TASK PROMPT:
Print them exactly: the lines from the beginning of the entries below through the line that contains "on physical tiers.", and only those, with the pictures left out.

START MATERIAL SUPPLIED

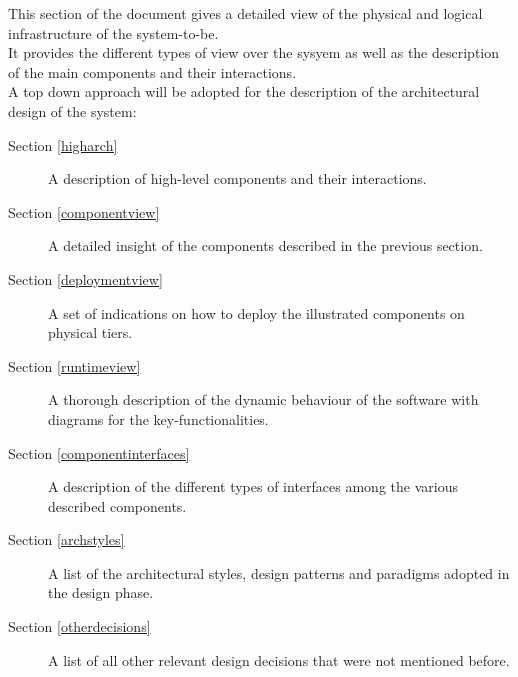 This section of the document gives a detailed view of the physical and logical infrastructure of the system-to-be. 
\\It provides the different types of view over the sysyem as well as the description of the main components and their interactions.
\\A top down approach will be adopted for the description of the architectural design of the system:
\begin{description}
\item[Section \ref{higharch}] A description of high-level components and their interactions.
\item[Section \ref{componentview}] A detailed insight of the components described in the previous section.
\item[Section \ref{deploymentview}] A set of indications on how to deploy the illustrated components on physical tiers.
\item[Section \ref{runtimeview}] A thorough description of the dynamic behaviour of the software with diagrams for the key-functionalities.
\item[Section \ref{componentinterfaces}] A description of the different types of interfaces among the various described components.
\item[Section \ref{archstyles}] 
A list of the architectural styles, design patterns and paradigms adopted in the design phase.
\item[Section \ref{otherdecisions}] A list of all other relevant design decisions that were not mentioned before.
\end{description}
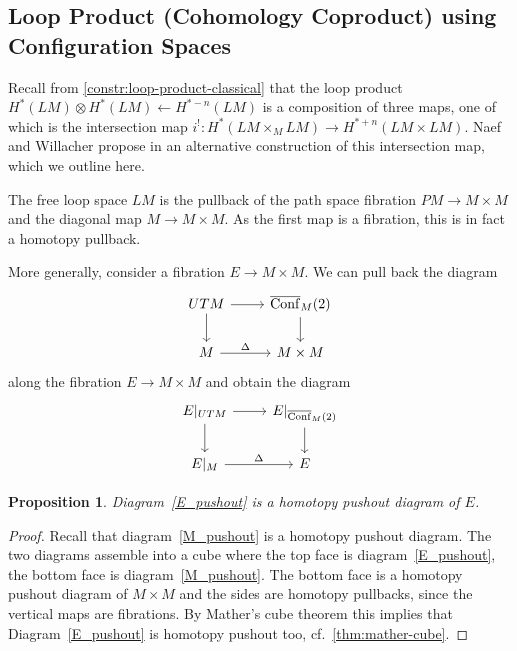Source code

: \documentclass{scrartcl}
\theoremstyle{plain}
\newtheorem{proposition}[theorem]{Proposition}
\theoremstyle{definition}
\newcommand{\from}{\leftarrow}
\DeclareMathOperator{\cConf}{\overline{Conf}}
\begin{document}
\subsection{Loop Product (Cohomology Coproduct) using Configuration Spaces}\label{subsec:loop-product}
Recall from \cref{constr:loop-product-classical} that the loop product $H^*(LM)\otimes H^*(LM)\from H^{*-n}(LM)$ is a composition of three maps, one of which is the intersection map $i^! \colon H^*(LM\times_M LM)\to H^{*+n}(LM\times LM)$. Naef and Willacher propose in \cite{naef2019string} an alternative construction of this intersection map, which we outline here.

The free loop space $LM$ is the pullback of the path space fibration $PM \to M\times M$ and the diagonal map $M\to M\times M$. As the first map is a fibration, this is in fact a homotopy pullback. %

More generally, consider a fibration $E\to M\times M$. We can pull back the diagram 
\begin{equation}\label{M_pushout}
    \begin{tikzcd}
        UTM \dar\rar & \cConf_M(2)\dar \\
        M \rar["\Delta"] & M\times M
    \end{tikzcd}
\end{equation}
along the fibration $E\to M\times M$ and obtain the diagram
\begin{equation}\label{E_pushout}
    \begin{tikzcd}
        E|_{UTM} \dar\rar & E|_{\cConf_M(2)}\dar \\
        E|_M \rar["\Delta"] & E
    \end{tikzcd}
\end{equation}
\begin{proposition}\label{lem:pullback_cube}
    Diagram~\ref{E_pushout} is a homotopy pushout diagram of $E$. 
\end{proposition}
\begin{proof}
Recall that diagram~\ref{M_pushout} is a homotopy pushout diagram. The two diagrams assemble into a cube where the top face is diagram~\ref{E_pushout}, the bottom face is diagram~\ref{M_pushout}. The bottom face is a homotopy pushout diagram of $M\times M$ and the sides are homotopy pullbacks, since the vertical maps are fibrations. By Mather's cube theorem this implies that Diagram~\ref{E_pushout} is homotopy pushout too, cf.~\cref{thm:mather-cube}. 
\end{proof}
\end{document}
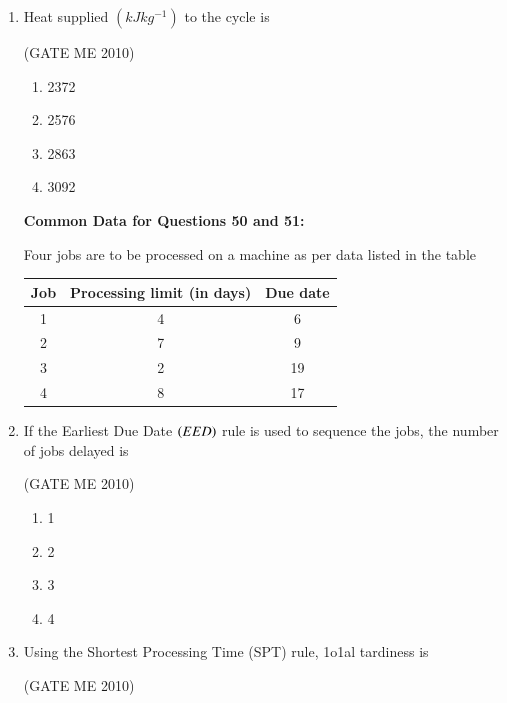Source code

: \documentclass[journal,12pt,onecolumn]{IEEEtran}
\theoremstyle{remark}
\begin{document}
\begin{enumerate}
\item Heat supplied $(kJkg^{-1})$ to the cycle is

\hfill{(GATE  ME 2010)}\\


\begin{multicols}{4}
\begin{enumerate}
\item 2372
\item 2576
\item 2863
\item 3092
\end{enumerate}
\end{multicols}



\textbf{Common Data for Questions 50 and 51:}

Four jobs are to be processed on a machine as per data listed in the table
\begin{table}[h!]
  \centering
  \begin{tabular}{|c|c|c|}
    \hline
    \textbf{Job} & \textbf{Processing limit (in days)} & \textbf{Due date} \\
    \hline
    1 & 4 & 6 \\
    \hline
    2 & 7 & 9 \\
    \hline
    3 & 2 & 19 \\
    \hline
    4 & 8 & 17 \\
    \hline
  \end{tabular}
  \label{tab:jobs}
\end{table}

\item If the Earliest Due Date $\left(EED\right)$ rule is used to sequence the jobs, the number of jobs delayed is


\hfill{(GATE  ME 2010)}\\


\begin{multicols}{4}
\begin{enumerate}
\item 1
\item 2
\item 3
\item 4
\end{enumerate}
\end{multicols}


\item Using the Shortest Processing Time (SPT) rule, 1o1al tardiness is

\hfill{(GATE  ME 2010)}\\


\end{enumerate}
\end{document}
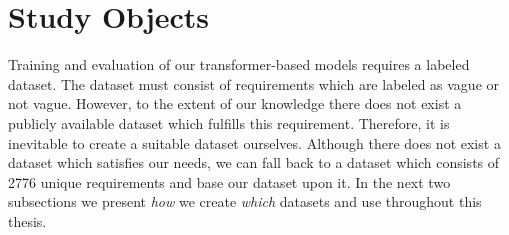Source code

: \section{Study Objects}
\label{chp:study:sec:study_objects}


Training and evaluation of our transformer-based models requires a labeled dataset.
The dataset must consist of requirements which are labeled as vague or not vague.
However, to the extent of our knowledge there does not exist a publicly available dataset which fulfills this requirement.
Therefore, it is inevitable to create a suitable dataset ourselves.
Although there does not exist a dataset which satisfies our needs, we can fall back to a dataset which consists of 2776 unique requirements \parencite{Kummeth:2020} and base our dataset upon it.
In the next two subsections we present \textit{how} we create \textit{which} datasets and use throughout this thesis.



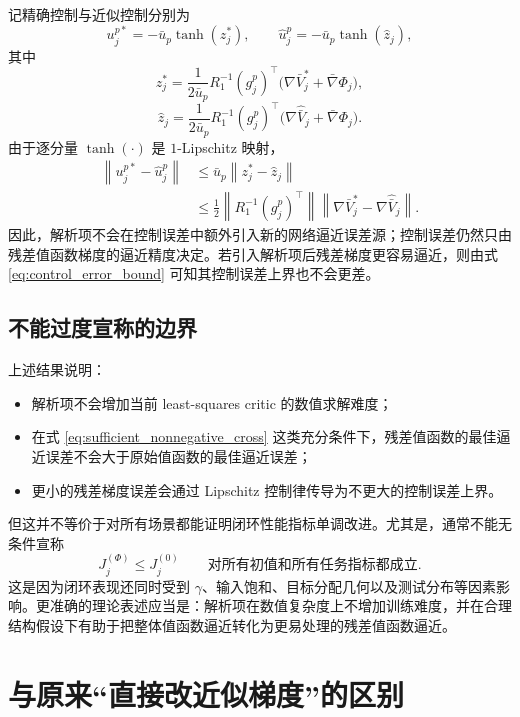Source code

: \documentclass[11pt,a4paper]{article}
\newcommand{\ubar}{\bar{u}}
\newcommand{\norm}[1]{\left\lVert #1 \right\rVert}
\begin{document}
记精确控制与近似控制分别为
\begin{equation}
u_j^{p*}=-\ubar_p\tanh(z_j^*),
\qquad
\hat u_j^p=-\ubar_p\tanh(\hat z_j),
\end{equation}
其中
\begin{equation}
z_j^*=
\frac{1}{2\ubar_p}
R_1^{-1}(g_j^p)^\top
\big(\nabla\bar V_j^*+\bar\nabla\Phi_j\big),
\end{equation}
\begin{equation}
\hat z_j=
\frac{1}{2\ubar_p}
R_1^{-1}(g_j^p)^\top
\big(\nabla\hat{\bar V}_j+\bar\nabla\Phi_j\big).
\end{equation}
由于逐分量 $\tanh(\cdot)$ 是 $1$-Lipschitz 映射，
\begin{align}
\norm{u_j^{p*}-\hat u_j^p}
&\le
\ubar_p \norm{z_j^*-\hat z_j}\\
&\le
\frac{1}{2}
\norm{R_1^{-1}(g_j^p)^\top}
\norm{\nabla\bar V_j^*-\nabla\hat{\bar V}_j}.
\label{eq:control_error_bound}
\end{align}
因此，解析项不会在控制误差中额外引入新的网络逼近误差源；控制误差仍然只由残差值函数梯度的逼近精度决定。若引入解析项后残差梯度更容易逼近，则由式 \eqref{eq:control_error_bound} 可知其控制误差上界也不会更差。

\subsection{不能过度宣称的边界}

上述结果说明：
\begin{itemize}
\item 解析项不会增加当前 least-squares critic 的数值求解难度；
\item 在式 \eqref{eq:sufficient_nonnegative_cross} 这类充分条件下，残差值函数的最佳逼近误差不会大于原始值函数的最佳逼近误差；
\item 更小的残差梯度误差会通过 Lipschitz 控制律传导为不更大的控制误差上界。
\end{itemize}
但这并不等价于对所有场景都能证明闭环性能指标单调改进。尤其是，通常不能无条件宣称
\begin{equation}
J_j^{(\Phi)}\le J_j^{(0)}
\qquad
\text{对所有初值和所有任务指标都成立}.
\end{equation}
这是因为闭环表现还同时受到 $\gamma$、输入饱和、目标分配几何以及测试分布等因素影响。更准确的理论表述应当是：解析项在数值复杂度上不增加训练难度，并在合理结构假设下有助于把整体值函数逼近转化为更易处理的残差值函数逼近。

\section{与原来“直接改近似梯度”的区别}
\end{document}

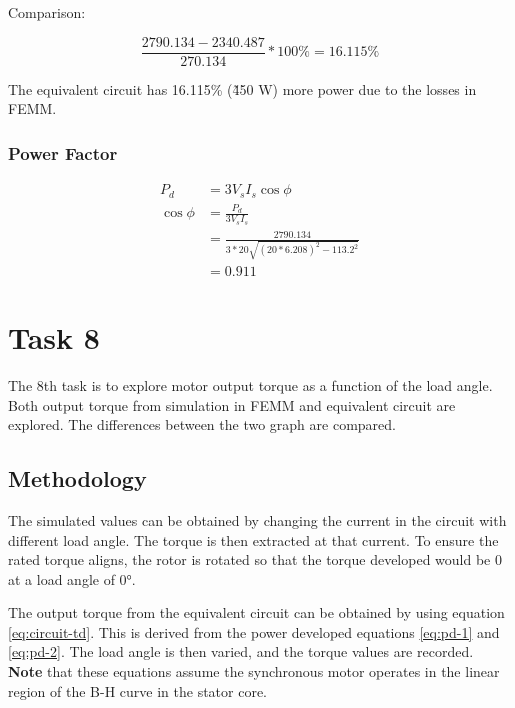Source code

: \documentclass[12pt]{article}
\begin{document}
Comparison:

\begin{center}
    \begin{equation*}
        \frac{2790.134 - 2340.487}{270.134} * 100\% = 16.115\%
    \end{equation*}
\end{center}

The equivalent circuit has 16.115\% (\~450 W) more power due to the losses in FEMM. 

\subsubsection{Power Factor}

\begin{center}
    \begin{align*}
        P_{d} &= 3 V_{s} I_{s} \cos{\phi}\\
        \cos{\phi} &= \frac{P_{d}}{3 V_{s} I_{s}}\\
            &= \frac{2790.134}{3 * 20 \sqrt{(20 * 6.208)^{2} - 113.2^{2}}}\\
            &= 0.911
    \end{align*}
\end{center}

\section{Task 8}

The 8th task is to explore motor output torque as a function of the load angle. Both output torque from simulation in FEMM and equivalent circuit are explored. The differences between the two graph are compared.

\subsection{Methodology}

The simulated values can be obtained by changing the current in the circuit with different load angle. The torque is then extracted at that current. To ensure the rated torque aligns, the rotor is rotated so that the torque developed would be 0 at a load angle of \ang{0}.

The output torque from the equivalent circuit can be obtained by using equation \ref{eq:circuit-td}. This is derived from the power developed equations \ref{eq:pd-1} and \ref{eq:pd-2}. The load angle is then varied, and the torque values are recorded. \textbf{Note} that these equations assume the synchronous motor operates in the linear region of the B-H curve in the stator core.
\end{document}
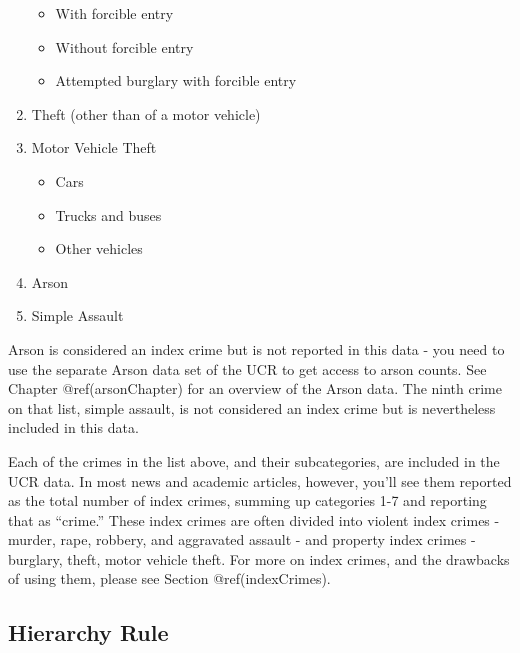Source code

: \documentclass[
  12pt,
  openany]{book}
\providecommand{\tightlist}{%
  \setlength{\itemsep}{0pt}\setlength{\parskip}{0pt}}
\begin{document}
\begin{enumerate}
  \begin{itemize}
  \tightlist
  \item
    With forcible entry\\
  \item
    Without forcible entry\\
  \item
    Attempted burglary with forcible entry\\
  \end{itemize}
\item
  Theft (other than of a motor vehicle)\\
\item
  Motor Vehicle Theft

  \begin{itemize}
  \tightlist
  \item
    Cars\\
  \item
    Trucks and buses\\
  \item
    Other vehicles\\
  \end{itemize}
\item
  Arson\\
\item
  Simple Assault
\end{enumerate}

Arson is considered an index crime but is not reported in this data - you need to use the separate Arson data set of the UCR to get access to arson counts. See Chapter @ref(arsonChapter) for an overview of the Arson data. The ninth crime on that list, simple assault, is not considered an index crime but is nevertheless included in this data.

Each of the crimes in the list above, and their subcategories, are included in the UCR data. In most news and academic articles, however, you'll see them reported as the total number of index crimes, summing up categories 1-7 and reporting that as ``crime.'' These index crimes are often divided into violent index crimes - murder, rape, robbery, and aggravated assault - and property index crimes - burglary, theft, motor vehicle theft. For more on index crimes, and the drawbacks of using them, please see Section @ref(indexCrimes).

\hypertarget{hierarchy}{%
\subsection{Hierarchy Rule}\label{hierarchy}}
\end{document}
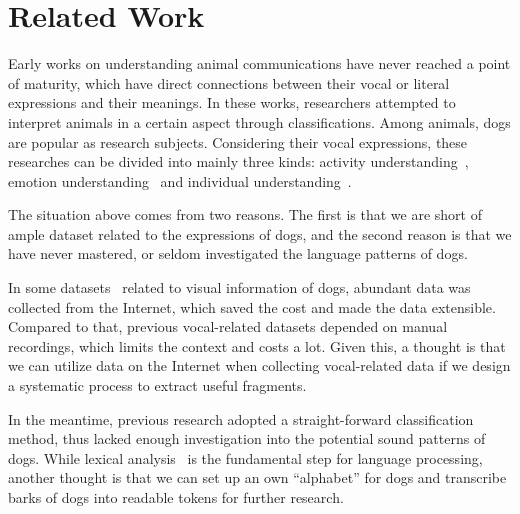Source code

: \section{Related Work}
\label{sec:related}
Early works on understanding animal communications have never reached a point of maturity, which have direct connections between their vocal or literal expressions and their meanings. In these works, researchers attempted to interpret animals in a certain aspect through classifications. Among animals, dogs are popular as research subjects.  Considering their vocal expressions, these researches can be divided into mainly three kinds: activity understanding~\cite{ide2021rescue, ehsani2018let, molnar2008classification}, emotion understanding~\cite{hantke2018my, paladini2020bark} and individual understanding~\cite{larranaga2015comparing}. 

The situation above comes from two reasons. The first is that we are short of ample dataset related to the expressions of dogs, and the second reason is that we have never mastered, or seldom investigated the language patterns of dogs.

In some datasets~\cite{parkhi2012cats, iwashita2014first, abu2016youtube} related to visual information of dogs, abundant data was collected from the Internet, which saved the cost and made the data extensible. Compared to that, previous vocal-related datasets depended on manual recordings, which limits the context and costs a lot. Given this, a thought is that we can utilize data on the Internet when collecting vocal-related data if we design a systematic process to extract useful fragments.

In the meantime, previous research adopted a straight-forward classification method, thus lacked enough investigation into the potential sound patterns of dogs. While lexical analysis~\cite{yule2022study} is the fundamental step for language processing, another thought is that we can set up an own  ``alphabet'' for dogs and transcribe barks of dogs into readable tokens for further research.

END MATERIAL SUPPLIED

OUTPUT OF THE TASK:
 This section of the document gives a detailed view of the physical and logical infrastructure of the system-to-be. 
\\It provides the different types of view over the sysyem as well as the description of the main components and their interactions.
\\A top down approach will be adopted for the description of the architectural design of the system:
\begin{description}
\item[Section \ref{higharch}] A description of high-level components and their interactions.
\item[Section \ref{componentview}] A detailed insight of the components described in the previous section.
\item[Section \ref{deploymentview}] A set of indications on how to deploy the illustrated components on physical tiers.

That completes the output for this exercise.